### Directions
In the material below, the lines containing the word "library" are required; copy each of them.

### Record excerpts
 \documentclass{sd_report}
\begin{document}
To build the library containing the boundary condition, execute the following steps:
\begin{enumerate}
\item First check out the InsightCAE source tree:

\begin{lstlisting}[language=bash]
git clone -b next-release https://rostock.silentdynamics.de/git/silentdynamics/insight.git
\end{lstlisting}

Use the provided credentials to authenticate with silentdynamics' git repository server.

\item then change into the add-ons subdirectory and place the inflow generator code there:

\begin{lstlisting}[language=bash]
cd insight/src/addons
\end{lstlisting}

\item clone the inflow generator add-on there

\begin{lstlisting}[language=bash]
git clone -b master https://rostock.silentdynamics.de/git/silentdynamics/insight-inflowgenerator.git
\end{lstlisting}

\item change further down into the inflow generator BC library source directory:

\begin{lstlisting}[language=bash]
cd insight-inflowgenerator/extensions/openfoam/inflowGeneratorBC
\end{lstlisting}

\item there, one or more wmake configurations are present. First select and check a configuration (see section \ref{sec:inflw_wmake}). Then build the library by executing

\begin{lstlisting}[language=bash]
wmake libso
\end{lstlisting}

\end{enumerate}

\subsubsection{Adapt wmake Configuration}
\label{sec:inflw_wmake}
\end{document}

...

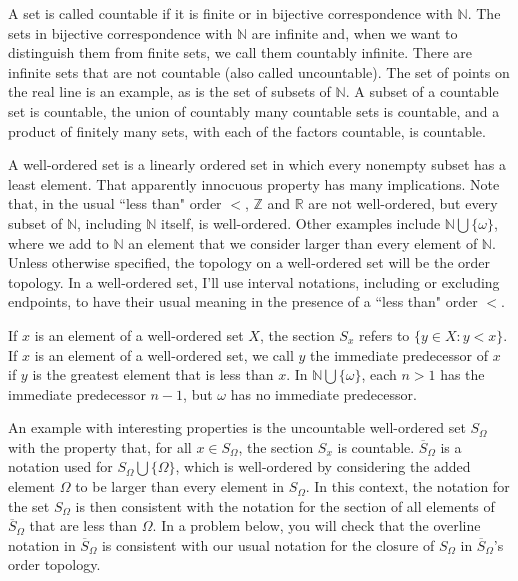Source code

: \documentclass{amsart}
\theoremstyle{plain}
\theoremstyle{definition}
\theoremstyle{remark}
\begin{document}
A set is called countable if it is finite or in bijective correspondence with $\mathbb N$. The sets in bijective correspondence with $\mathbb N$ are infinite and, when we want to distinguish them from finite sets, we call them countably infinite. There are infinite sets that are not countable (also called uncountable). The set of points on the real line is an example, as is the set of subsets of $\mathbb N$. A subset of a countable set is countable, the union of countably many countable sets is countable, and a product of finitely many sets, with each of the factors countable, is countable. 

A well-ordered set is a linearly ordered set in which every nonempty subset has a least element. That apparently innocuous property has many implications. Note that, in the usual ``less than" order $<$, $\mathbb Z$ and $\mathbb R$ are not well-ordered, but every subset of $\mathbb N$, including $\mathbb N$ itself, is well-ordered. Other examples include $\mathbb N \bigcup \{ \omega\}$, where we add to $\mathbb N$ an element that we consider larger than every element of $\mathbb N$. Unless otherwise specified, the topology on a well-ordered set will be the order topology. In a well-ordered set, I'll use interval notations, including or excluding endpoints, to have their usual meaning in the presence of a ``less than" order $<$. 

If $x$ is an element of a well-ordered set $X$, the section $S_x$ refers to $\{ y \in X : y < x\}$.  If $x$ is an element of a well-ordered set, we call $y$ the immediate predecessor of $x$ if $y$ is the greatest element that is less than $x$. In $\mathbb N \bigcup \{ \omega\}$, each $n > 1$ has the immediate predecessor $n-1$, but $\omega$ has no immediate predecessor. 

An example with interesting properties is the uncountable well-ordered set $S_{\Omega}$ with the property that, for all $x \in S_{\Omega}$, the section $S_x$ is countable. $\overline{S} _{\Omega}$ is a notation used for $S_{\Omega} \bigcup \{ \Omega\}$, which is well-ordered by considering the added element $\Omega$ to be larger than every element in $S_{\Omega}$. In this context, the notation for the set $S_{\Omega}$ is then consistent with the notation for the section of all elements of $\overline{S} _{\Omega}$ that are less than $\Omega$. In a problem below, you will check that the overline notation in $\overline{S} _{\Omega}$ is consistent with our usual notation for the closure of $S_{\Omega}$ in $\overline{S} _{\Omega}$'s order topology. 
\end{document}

### Reply
To build the library containing the boundary condition, execute the following steps:
\item change further down into the inflow generator BC library source directory:
\item there, one or more wmake configurations are present. First select and check a configuration (see section \ref{sec:inflw_wmake}). Then build the library by executing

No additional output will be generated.